▸ **ACTIVITY**: Each line containing the string "compatibility" should be copied out of the entries.
BEGIN MATERIAL TO PROCESS
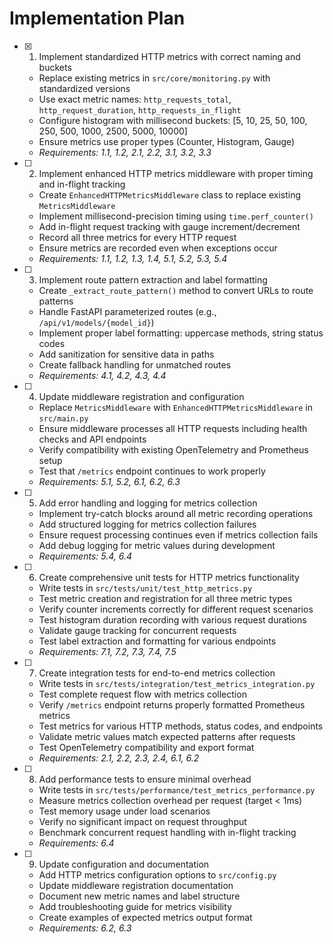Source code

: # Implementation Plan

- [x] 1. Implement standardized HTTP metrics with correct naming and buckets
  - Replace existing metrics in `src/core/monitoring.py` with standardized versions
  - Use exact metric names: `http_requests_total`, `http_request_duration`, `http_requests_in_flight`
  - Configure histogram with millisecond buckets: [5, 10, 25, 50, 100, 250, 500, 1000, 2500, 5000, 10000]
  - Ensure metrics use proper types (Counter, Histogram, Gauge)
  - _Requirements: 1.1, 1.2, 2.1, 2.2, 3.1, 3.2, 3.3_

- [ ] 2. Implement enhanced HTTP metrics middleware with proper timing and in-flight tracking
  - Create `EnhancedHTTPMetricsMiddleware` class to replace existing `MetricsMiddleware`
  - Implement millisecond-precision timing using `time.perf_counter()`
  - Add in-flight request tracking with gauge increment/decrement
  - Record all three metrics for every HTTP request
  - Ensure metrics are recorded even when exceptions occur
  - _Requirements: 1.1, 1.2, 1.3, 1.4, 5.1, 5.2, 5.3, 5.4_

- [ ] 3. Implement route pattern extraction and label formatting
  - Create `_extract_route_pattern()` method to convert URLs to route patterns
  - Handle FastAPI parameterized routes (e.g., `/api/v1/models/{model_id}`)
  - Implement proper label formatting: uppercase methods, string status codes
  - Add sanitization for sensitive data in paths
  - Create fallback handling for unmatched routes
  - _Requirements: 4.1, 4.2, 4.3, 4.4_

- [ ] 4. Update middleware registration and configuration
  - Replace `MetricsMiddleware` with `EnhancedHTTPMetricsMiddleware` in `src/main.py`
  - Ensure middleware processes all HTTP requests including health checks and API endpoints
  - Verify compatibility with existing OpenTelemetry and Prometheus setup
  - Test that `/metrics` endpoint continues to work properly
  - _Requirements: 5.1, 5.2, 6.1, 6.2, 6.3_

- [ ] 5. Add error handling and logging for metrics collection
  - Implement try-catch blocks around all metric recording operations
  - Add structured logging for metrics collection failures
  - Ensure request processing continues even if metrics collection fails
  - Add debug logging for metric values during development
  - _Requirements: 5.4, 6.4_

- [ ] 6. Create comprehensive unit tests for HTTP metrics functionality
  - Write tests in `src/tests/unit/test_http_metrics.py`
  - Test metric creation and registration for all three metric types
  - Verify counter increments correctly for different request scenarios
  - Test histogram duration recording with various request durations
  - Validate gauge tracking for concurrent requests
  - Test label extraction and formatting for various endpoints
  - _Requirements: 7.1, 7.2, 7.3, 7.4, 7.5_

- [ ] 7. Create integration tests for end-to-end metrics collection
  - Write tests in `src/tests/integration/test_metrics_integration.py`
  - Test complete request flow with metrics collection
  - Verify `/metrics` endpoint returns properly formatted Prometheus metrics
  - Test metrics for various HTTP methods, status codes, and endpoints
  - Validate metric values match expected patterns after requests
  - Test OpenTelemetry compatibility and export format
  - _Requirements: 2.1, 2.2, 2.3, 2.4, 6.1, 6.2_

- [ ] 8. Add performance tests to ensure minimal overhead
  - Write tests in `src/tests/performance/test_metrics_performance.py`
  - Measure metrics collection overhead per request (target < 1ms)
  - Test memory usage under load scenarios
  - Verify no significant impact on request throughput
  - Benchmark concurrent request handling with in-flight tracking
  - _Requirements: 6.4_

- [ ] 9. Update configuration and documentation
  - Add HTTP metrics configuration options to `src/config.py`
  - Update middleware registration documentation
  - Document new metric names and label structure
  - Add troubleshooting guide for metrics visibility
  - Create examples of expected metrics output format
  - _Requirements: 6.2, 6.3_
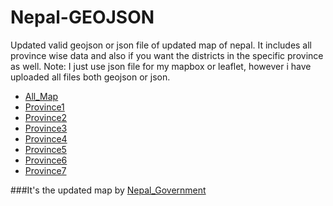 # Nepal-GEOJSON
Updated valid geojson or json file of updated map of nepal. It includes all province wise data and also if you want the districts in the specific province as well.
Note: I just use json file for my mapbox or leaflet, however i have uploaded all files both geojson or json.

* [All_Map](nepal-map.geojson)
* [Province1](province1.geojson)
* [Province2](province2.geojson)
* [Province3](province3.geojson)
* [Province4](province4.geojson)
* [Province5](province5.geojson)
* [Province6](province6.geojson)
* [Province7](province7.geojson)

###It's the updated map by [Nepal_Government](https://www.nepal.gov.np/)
END MATERIAL TO PROCESS
▸ **RESULT OF THE TASK**:
  - Verify compatibility with existing OpenTelemetry and Prometheus setup
  - Test OpenTelemetry compatibility and export format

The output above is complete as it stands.